SOC 2 Type 2 Certification
AIS Network takes considerable care in designing its systems for the highest levels of security, reliability and scalability, because most of our clients rely on our systems to process or store sensitive data.
That also includes developing a comprehensive set of security measures and practices to keep our customers’ data protected and safe.
In accordance with our efforts to deliver the highest quality services to our clients, we have completed the SSAE 18/ Service Organization Control 2 (SOC) Type 2 audit. This is a semi-annual certification attestation administered by an independent auditor, who evaluates our private cloud hosting, managed services and application development services thoroughly.
What Does the SOC 2 Type 2 Certification Verify?
A SOC 2 Type 1 and SOC 2 Type 2 both report on the non-financial reporting controls and processes at a service organization as they relate to the Trust Services Criteria. The SOC 2 verifies that AISN has the proper internal controls and processes in place to protect client data. The SOC 2 audit was designed to determine if service organizations are compliant with the principles of security, availability, processing integrity of the systems the service organization uses to process users’ data and the confidentiality and privacy of the information processed by these systems (known as the Trust Services Criteria).
According to the AICPA, these reports can play an important role in:
- Oversight of the Organization
- Vendor Management Programs
- Internal Corporate Governance and Risk Management Processes
- Regulatory Oversight
May I See Your SOC 2 Type 2 Certification Report?
Because AISN serves highly regulated organizations, the SOC 2 Type 2 is highly applicable to the services that we provide. Use of the Type 2 report is restricted by the AICPA, but current AISN customers can request a copy of the report using an appropriate non-disclosure agreement.
What Control Areas Are Examined?
The independent auditor reviews the following AISN control areas:
Two Types of SOC 2 Reports
Both SOC 2 reports attest to the non-financial reporting controls and processes at a service organization as they relate to the Trust Services Criteria.
Type 1: This is an attestation of controls at a service organization at a specific point in time.
Type 2: This is is an attestation of controls at a service organization over a minimum six-month period.
Why the SOC 2 Audit
The old SAS 70 audit was designed to help CPAs reporting on controls at a service organization — controls that impacted user entities’ financial statements. It was insufficient for reporting on a cloud hosting provider’s controls and how they impacted the privacy of customer data. Nevertheless, SAS 70 was the de facto standard up until 2011, and it was always subject to a measure of confusion.

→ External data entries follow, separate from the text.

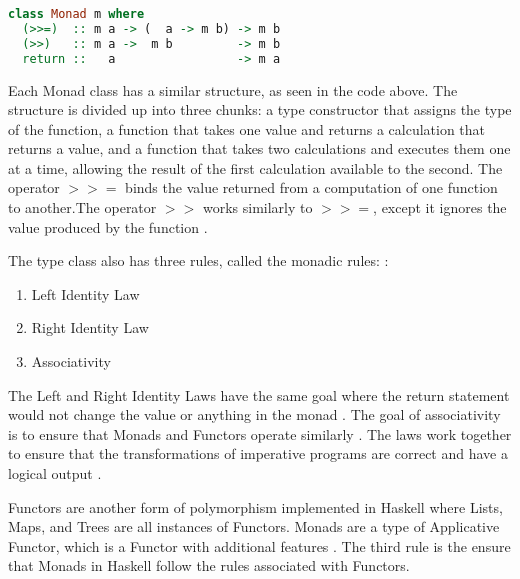 \documentclass{article}
\begin{document}
\begin{lstlisting}[language=haskell]
class Monad m where
  (>>=)  :: m a -> (  a -> m b) -> m b
  (>>)   :: m a ->  m b         -> m b
  return ::   a                 -> m a
\end{lstlisting}

\medskip\noindent
Each Monad class has a similar structure, as seen in the code above. The structure is divided up into three chunks: a type constructor that assigns the type of the function, a function that takes one value and returns a calculation that returns a value, and a function that takes two calculations and executes them one at a time, allowing the result of the first calculation available to the second. The operator $>>=$ binds the value returned from a computation of one function to another.The operator $>>$ works similarly to $>>=$, except it ignores the value produced by the function \cite{FL Monads}.

\medskip\noindent
The type class also has three rules, called the monadic rules: \cite{TP Monads}:

\begin{enumerate}
    \item Left Identity Law
    \item Right Identity Law
    \item Associativity
\end{enumerate}

\noindent
The Left and Right Identity Laws have the same goal where the return statement would not change the value or anything in the monad \cite{TP Monads}. The goal of associativity is to ensure that Monads and Functors operate similarly \cite{TP Monads}. The laws work together to ensure that the transformations of imperative programs are correct and have a logical output \cite{Monad Laws}.

\medskip\noindent
Functors are another form of polymorphism implemented in Haskell where Lists, Maps, and Trees are all instances of Functors. Monads are a type of Applicative Functor, which is a Functor with additional features \cite{TP Functors}. The third rule is the ensure that Monads in Haskell follow the rules associated with Functors. 
\end{document}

Consequently, the American Institute of Certified Public Accountants (AICPA) updated the SAS 70 with the development of the Statement on Standards for Attestation Engagements No. 16 (SSAE 16) and the SOC framework; together, these served as a new benchmark for service organizations and replaced the SAS 70. Next, SSAE No. 18 replaced SSAE 16 and became effective for service auditor’s reports dated on or after May 1, 2017. Beginning July 15, 2021, SSAE 19 will replace SSAE 18.

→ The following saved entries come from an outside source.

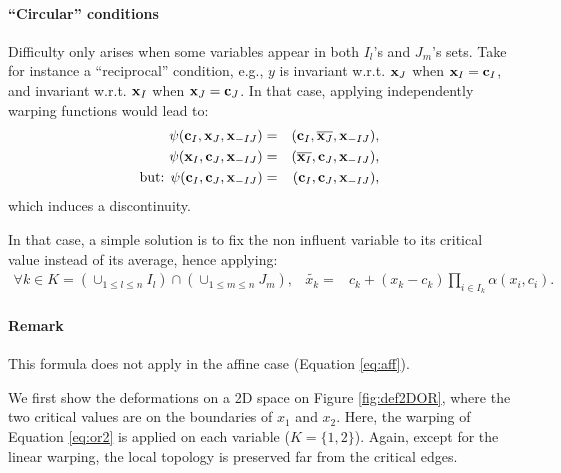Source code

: 	\paragraph{``Circular'' conditions}
	Difficulty only arises when some variables appear in both $I_l$'s and $J_m$'s sets. Take for instance a ``reciprocal'' condition, 
	e.g., $y$ is invariant w.r.t. $\mathbf{x}_J$ when $\mathbf{x}_I=\mathbf{c}_I$, and invariant w.r.t. $\mathbf{x}_I$ when $\mathbf{x}_J=\mathbf{c}_J$.
	In that case, applying independently warping functions would lead to: 
	\begin{eqnarray*}
		\psi(\mathbf{c}_I, \mathbf{x}_J, \mathbf{x}_{-IJ}) &=& (\mathbf{c}_I, \overline{\mathbf{x}_J}, \mathbf{x}_{-IJ}),\\
		\psi(\mathbf{x}_I, \mathbf{c}_J, \mathbf{x}_{-IJ}) &=& (\overline{\mathbf{x}_I}, \mathbf{c}_J, \mathbf{x}_{-IJ}),\\
		\text{but: } \psi(\mathbf{c}_I, \mathbf{c}_J, \mathbf{x}_{-IJ}) &=& (\mathbf{c}_I, \mathbf{c}_J, \mathbf{x}_{-IJ}),
	\end{eqnarray*}
	which induces a discontinuity.
	
	In that case, a simple solution is to fix the non influent variable to its critical value instead of its average, hence applying:
	\begin{eqnarray}
	\forall k \in K= \left( \cup_{1 \leq l \leq n} I_l \right) \cap \left(\cup_{1 \leq m \leq n} J_m \right), &\widetilde{x_k} =& c_k + \left( x_k - c_k\right) \prod_{i \in I_k} \alpha(x_i, c_{i})\label{eq:or2}.
	\end{eqnarray}
	
	\paragraph{Remark} This formula does not apply in the affine case (Equation \ref{eq:aff}).
	
	We first show the deformations on a 2D space on Figure \ref{fig:def2DOR}, where the two critical values are on the boundaries of $x_1$ and $x_2$.
	Here, the warping of Equation \ref{eq:or2} is applied on each variable ($K=\{1,2\}$). 
	Again, except for the linear warping, the local topology is preserved far from the critical edges.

Today, SOC reports are administered in compliance with the SSAE 18 auditing standards, which focus on the controls of a service organization that are relevant to an audit of a user entity’s financial statements. The standard demonstrates that an organization has adequate controls and processes in place.
To address the various needs of service organizations previously using the SAS 70, the AICPA developed three different reports: SOC 1, SOC 2 and SOC 3. All are conducted via a third party independent auditor.
AISN currently holds a SOC 2 Type 2 certification report in addition to a SOC 1 Type 2 report. The SOC 2 Type 2 reports on the description of controls provided by management of the service organization. It then attests that the controls are suitably designed and implemented and further attests to the operating effectiveness of the controls.